◆ Exercise details
Restate, word for word, the lines from the opening line of the data through the line containing "на ваш документ.**", both included, and nothing else.
** Records for this task follows **
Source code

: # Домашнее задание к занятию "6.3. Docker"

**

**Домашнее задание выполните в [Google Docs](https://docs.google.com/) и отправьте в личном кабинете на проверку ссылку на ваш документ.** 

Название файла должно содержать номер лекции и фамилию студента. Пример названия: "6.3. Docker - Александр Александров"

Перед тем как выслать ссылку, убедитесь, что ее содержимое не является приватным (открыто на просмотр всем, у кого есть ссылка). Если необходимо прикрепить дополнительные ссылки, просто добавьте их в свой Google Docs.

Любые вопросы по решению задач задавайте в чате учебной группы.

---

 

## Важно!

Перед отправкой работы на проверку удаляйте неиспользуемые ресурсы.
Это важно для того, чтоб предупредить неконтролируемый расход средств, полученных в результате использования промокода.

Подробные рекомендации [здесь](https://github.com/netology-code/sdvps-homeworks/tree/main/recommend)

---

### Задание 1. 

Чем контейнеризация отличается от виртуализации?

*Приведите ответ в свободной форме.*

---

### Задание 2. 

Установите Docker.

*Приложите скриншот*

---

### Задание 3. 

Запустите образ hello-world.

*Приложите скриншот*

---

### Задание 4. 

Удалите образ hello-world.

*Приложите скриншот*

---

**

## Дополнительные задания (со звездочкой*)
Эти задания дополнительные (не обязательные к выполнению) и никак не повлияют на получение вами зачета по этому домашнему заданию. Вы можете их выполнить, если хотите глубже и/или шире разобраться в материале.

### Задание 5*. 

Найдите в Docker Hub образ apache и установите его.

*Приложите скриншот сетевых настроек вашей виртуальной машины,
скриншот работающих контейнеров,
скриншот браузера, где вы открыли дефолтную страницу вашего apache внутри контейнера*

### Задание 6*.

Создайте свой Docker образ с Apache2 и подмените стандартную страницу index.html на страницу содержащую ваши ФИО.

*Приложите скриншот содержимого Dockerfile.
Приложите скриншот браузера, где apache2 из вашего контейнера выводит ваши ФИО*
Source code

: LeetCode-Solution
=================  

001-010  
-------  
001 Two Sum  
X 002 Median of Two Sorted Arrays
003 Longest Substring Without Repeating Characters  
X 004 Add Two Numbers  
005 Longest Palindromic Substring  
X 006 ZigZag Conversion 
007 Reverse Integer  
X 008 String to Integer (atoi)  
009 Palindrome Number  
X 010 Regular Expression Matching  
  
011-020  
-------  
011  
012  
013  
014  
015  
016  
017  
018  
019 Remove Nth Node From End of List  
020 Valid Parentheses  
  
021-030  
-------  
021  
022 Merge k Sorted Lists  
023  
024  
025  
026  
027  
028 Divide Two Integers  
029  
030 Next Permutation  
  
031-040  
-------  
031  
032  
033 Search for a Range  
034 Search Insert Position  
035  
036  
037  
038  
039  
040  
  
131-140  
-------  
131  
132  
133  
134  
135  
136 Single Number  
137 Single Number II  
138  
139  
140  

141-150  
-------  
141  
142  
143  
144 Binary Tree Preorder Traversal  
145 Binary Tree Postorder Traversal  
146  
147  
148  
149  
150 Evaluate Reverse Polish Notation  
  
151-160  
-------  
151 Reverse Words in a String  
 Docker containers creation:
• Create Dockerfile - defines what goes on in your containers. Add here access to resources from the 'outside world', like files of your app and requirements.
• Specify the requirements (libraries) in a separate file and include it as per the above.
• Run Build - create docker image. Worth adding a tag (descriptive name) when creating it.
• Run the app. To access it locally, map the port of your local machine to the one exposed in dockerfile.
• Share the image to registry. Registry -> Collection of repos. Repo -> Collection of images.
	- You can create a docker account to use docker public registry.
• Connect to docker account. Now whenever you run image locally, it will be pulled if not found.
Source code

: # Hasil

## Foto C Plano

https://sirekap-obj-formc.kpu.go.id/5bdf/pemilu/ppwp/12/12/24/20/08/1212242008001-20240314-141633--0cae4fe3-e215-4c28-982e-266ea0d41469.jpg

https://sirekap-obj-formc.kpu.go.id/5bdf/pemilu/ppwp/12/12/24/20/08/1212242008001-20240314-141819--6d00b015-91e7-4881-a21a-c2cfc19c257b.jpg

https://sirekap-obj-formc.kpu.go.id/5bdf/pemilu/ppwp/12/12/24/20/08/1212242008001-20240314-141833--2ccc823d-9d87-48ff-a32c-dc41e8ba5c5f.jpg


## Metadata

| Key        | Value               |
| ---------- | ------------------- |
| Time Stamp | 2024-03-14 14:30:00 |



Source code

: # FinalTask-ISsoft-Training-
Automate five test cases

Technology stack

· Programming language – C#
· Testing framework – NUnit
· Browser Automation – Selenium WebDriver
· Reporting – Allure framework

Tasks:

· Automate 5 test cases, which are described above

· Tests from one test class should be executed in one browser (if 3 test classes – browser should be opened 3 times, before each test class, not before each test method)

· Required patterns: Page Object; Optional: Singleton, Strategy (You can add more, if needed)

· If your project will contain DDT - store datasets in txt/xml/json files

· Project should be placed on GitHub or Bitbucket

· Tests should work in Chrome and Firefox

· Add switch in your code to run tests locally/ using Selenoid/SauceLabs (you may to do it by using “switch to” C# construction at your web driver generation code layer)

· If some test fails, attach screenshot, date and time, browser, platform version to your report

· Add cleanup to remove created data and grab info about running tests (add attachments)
** End of Records for this task **
◆ Answer box
Source code

: # Домашнее задание к занятию "6.3. Docker"

**

**Домашнее задание выполните в [Google Docs](https://docs.google.com/) и отправьте в личном кабинете на проверку ссылку на ваш документ.** 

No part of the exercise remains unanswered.